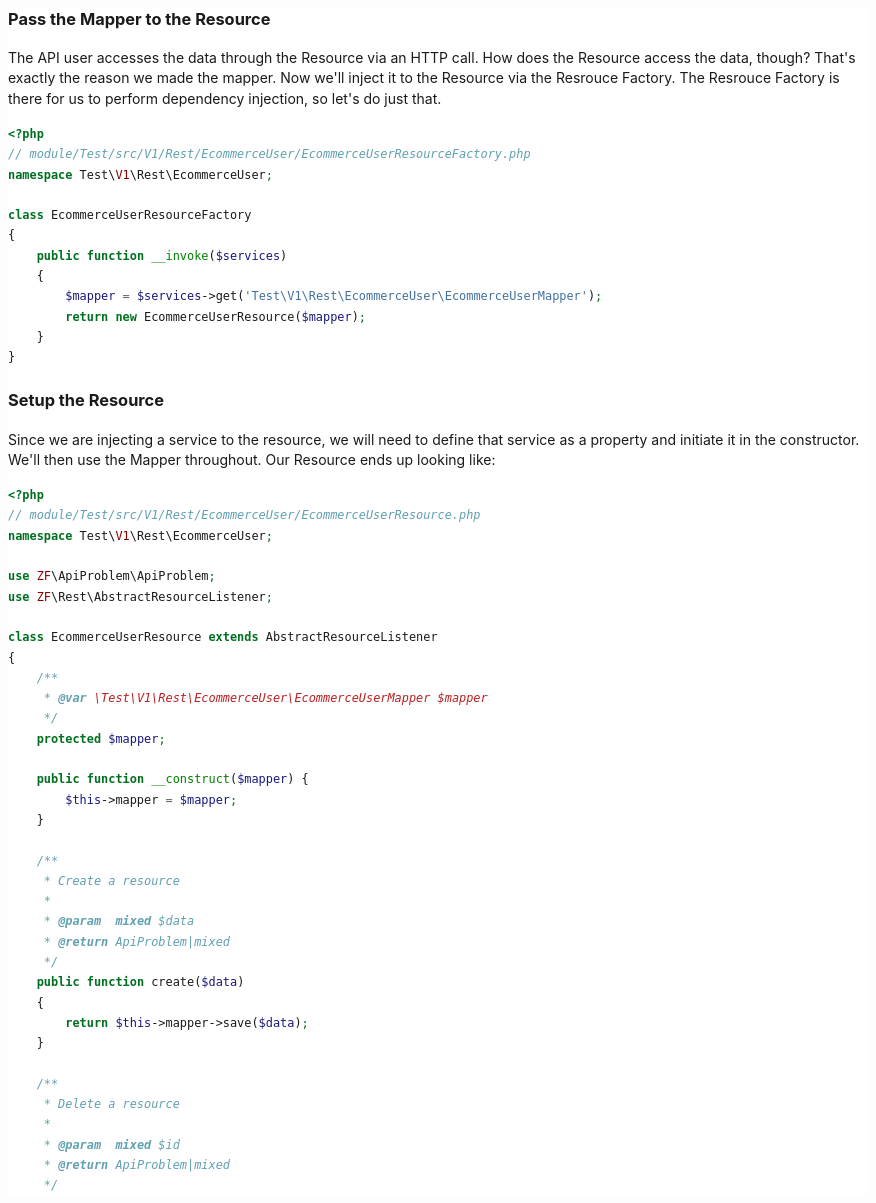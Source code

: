 ### Pass the Mapper to the Resource

The API user accesses the data through the Resource via an HTTP call. How does the Resource access the data, though?
That's exactly the reason we made the mapper. Now we'll inject it to the Resource via the Resrouce Factory. The Resrouce
Factory is there for us to perform dependency injection, so let's do just that.

```php
<?php
// module/Test/src/V1/Rest/EcommerceUser/EcommerceUserResourceFactory.php
namespace Test\V1\Rest\EcommerceUser;

class EcommerceUserResourceFactory
{
    public function __invoke($services)
    {
        $mapper = $services->get('Test\V1\Rest\EcommerceUser\EcommerceUserMapper');
        return new EcommerceUserResource($mapper);
    }
}
```

### Setup the Resource

Since we are injecting a service to the resource, we will need to define that service as a property and initiate it in
the constructor. We'll then use the Mapper throughout. Our Resource ends up looking like:

```php
<?php
// module/Test/src/V1/Rest/EcommerceUser/EcommerceUserResource.php
namespace Test\V1\Rest\EcommerceUser;

use ZF\ApiProblem\ApiProblem;
use ZF\Rest\AbstractResourceListener;

class EcommerceUserResource extends AbstractResourceListener
{
    /**
     * @var \Test\V1\Rest\EcommerceUser\EcommerceUserMapper $mapper
     */
    protected $mapper;

    public function __construct($mapper) {
        $this->mapper = $mapper;
    }

    /**
     * Create a resource
     *
     * @param  mixed $data
     * @return ApiProblem|mixed
     */
    public function create($data)
    {
        return $this->mapper->save($data);
    }

    /**
     * Delete a resource
     *
     * @param  mixed $id
     * @return ApiProblem|mixed
     */
```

» **TASK**:
Apart from the pictures, every line of the material above is to be returned word for word.

» **WORKED SOLUTION**:
Source code

: ### Pass the Mapper to the Resource

The API user accesses the data through the Resource via an HTTP call. How does the Resource access the data, though?
That's exactly the reason we made the mapper. Now we'll inject it to the Resource via the Resrouce Factory. The Resrouce
Factory is there for us to perform dependency injection, so let's do just that.

```php
<?php
// module/Test/src/V1/Rest/EcommerceUser/EcommerceUserResourceFactory.php
namespace Test\V1\Rest\EcommerceUser;

class EcommerceUserResourceFactory
{
    public function __invoke($services)
    {
        $mapper = $services->get('Test\V1\Rest\EcommerceUser\EcommerceUserMapper');
        return new EcommerceUserResource($mapper);
    }
}
```

### Setup the Resource

Since we are injecting a service to the resource, we will need to define that service as a property and initiate it in
the constructor. We'll then use the Mapper throughout. Our Resource ends up looking like:

```php
<?php
// module/Test/src/V1/Rest/EcommerceUser/EcommerceUserResource.php
namespace Test\V1\Rest\EcommerceUser;

use ZF\ApiProblem\ApiProblem;
use ZF\Rest\AbstractResourceListener;

class EcommerceUserResource extends AbstractResourceListener
{
    /**
     * @var \Test\V1\Rest\EcommerceUser\EcommerceUserMapper $mapper
     */
    protected $mapper;

    public function __construct($mapper) {
        $this->mapper = $mapper;
    }

    /**
     * Create a resource
     *
     * @param  mixed $data
     * @return ApiProblem|mixed
     */
    public function create($data)
    {
        return $this->mapper->save($data);
    }

    /**
     * Delete a resource
     *
     * @param  mixed $id
     * @return ApiProblem|mixed
     */
```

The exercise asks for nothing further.